In un recente articolo pubblicato su Repubblica Carlin Petrini, fondatore di Slow Food, tocca quegli stessi temi trattati dall’incontro “Da terra marginale a terra originale”, ovvero l’importanza che i giovani siano messi nella condizione di riappropriarsi della propria terra. Con la consueta chiarezza Petrini pone all’attenzione del lettore alcuni dati che sono sotto gli occhi di tutti e che inducono ad andare in una direzione ben precisa.

Facendo un parallelo con l’invecchiamento del sistema dell’universitario francese, di qualche decennio fae  parlando della nostra agricoltura Petrini afferma che «è più o meno in quella situazione: ci sono pochi operatori, con un’elevata età media, con culture legate ai decenni passati e poche prospettive di futuro, quindi scarso carburante per il presente. A questo si aggiunge un dato che sgomenta: la disoccupazione giovanile veleggia intorno al 37%, e quella complessiva si attesta all’11% appesantendo destini ed esistenze individuali e familiari, e sostanzialmente sprecando un tesoro di intelligenze e potenzialità».

La logica conseguenza parrebbe incrociare domanda e offerta, includendo, aggiunge Petrini, «quei quarantenni e cinquantenni che stagnano da anni in cassa integrazione o che si ritrovano senza un lavoro fino a poco tempo fa considerato “sicuro”».

Non è facile ma qualcun ci sta provando e Petrini utilizza a suffragio un esempio locale: il Consorzio di Valorizzazione e Tutela del Porro: «La domanda di Porro di Cervere cresce, la produzione non è sufficiente, tante persone in paese sono senza lavoro. I produttori del consorzio avrebbero potuto semplicemente aumentare le loro produzioni, affittare o acquistare altri terreni, il loro ruolo di imprenditori agricoli li avrebbe giustificati. Ma si sono ricordati che prima di essere imprenditori agricoli sono cittadini, sono parte di una comunità.
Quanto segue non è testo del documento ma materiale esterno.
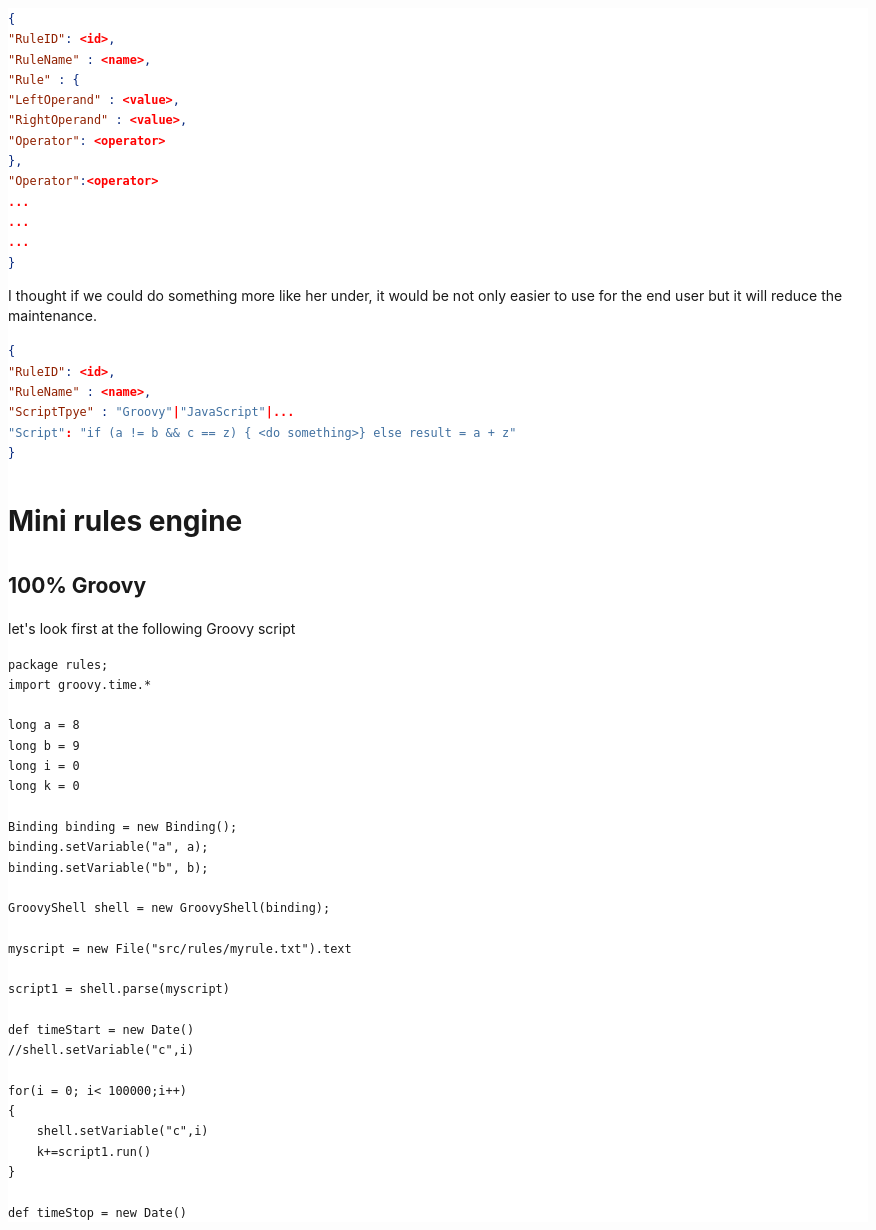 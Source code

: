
```json
{
"RuleID": <id>,
"RuleName" : <name>,
"Rule" : {
"LeftOperand" : <value>,
"RightOperand" : <value>,
"Operator": <operator>
},
"Operator":<operator>
...
...
...
}
```

I thought if we could do something more like her under, it would be not only easier to use for the end user but it will reduce the maintenance.

```json
{
"RuleID": <id>,
"RuleName" : <name>,
"ScriptTpye" : "Groovy"|"JavaScript"|...
"Script": "if (a != b && c == z) { <do something>} else result = a + z"
}
```



# Mini rules engine

## 100% Groovy

let's look first at the following Groovy script

```
package rules;
import groovy.time.*

long a = 8
long b = 9
long i = 0
long k = 0

Binding binding = new Binding();
binding.setVariable("a", a);
binding.setVariable("b", b);

GroovyShell shell = new GroovyShell(binding);

myscript = new File("src/rules/myrule.txt").text

script1 = shell.parse(myscript)

def timeStart = new Date()
//shell.setVariable("c",i)

for(i = 0; i< 100000;i++)
{
	shell.setVariable("c",i)
	k+=script1.run()
}

def timeStop = new Date()
```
Sicché hanno proposto un bando per disoccupati (www. porro-cervere. cn. it/): loro ci mettono la terra e la formazione per la prima stagione, e il supporto alla commercializzazione del prodotto. Poi, dopo questo anno di prova, chi vuole continuare, chi si sarà appassionato e avrà dimostrato di poter fare questa cosa con serietà, potrà avere l’aiuto di una banca locale per avviare la sua impresa».

Questo è solo il primo dei casi concreti riportati da Petrini, il quale però, da uomo anche concreto quale è, non manca di sollevare le domande che chiunque abbia avuto a che fare con il lavoro di contadino si è posto: “cosa aspetta la nostra classe politica per ridurre una burocrazia asfissiante? Che cosa aspetta la nostra classe dirigente ad occuparsi di questo settore? A mettersi a studiare questo ambito per fare in modo che parlare di Made in Italy non diventi, a breve, un parlare a vanvera? Cosa aspettano a capire che sta lì, in quei campi, in quelle mani, in quei cervelli e in quella voglia di sudare, l’identità di questo nostro paese? Bisogna che quel mestiere torni ad essere prestigioso e soddisfacente, che torni ad essere uno dei mestieri principi verso cui l’uomo naturalmente tende, e deve avere riconoscimento a livello sociale ed economico. L’era del “vai a zappare” detto a chi non pareva particolarmente dotato per gli studi, è finita da un pezzo. Oggi a zappare ci vanno, ci vorrebbero andare, quelli che studiando hanno capito che è a partire dal cibo che si cambia il mondo, e si migliora l’ambiente, la salute, la qualità della vita di tutti. La società civile ha capito bene che, come giustamente titolava un sito di settore qualche giorno fa, è ora di “salire in agricoltura”. È ora che lo capiscano, anzi sono già in grave ritardo, istituzioni, politica e banche».

Scommettiamo che di questi temi si parlerà poco o nulla nel corso della campagna elettorale appena iniziata?

Come possiamo fare per riportare al centro della discussione anche politica il tema dell’agricoltura?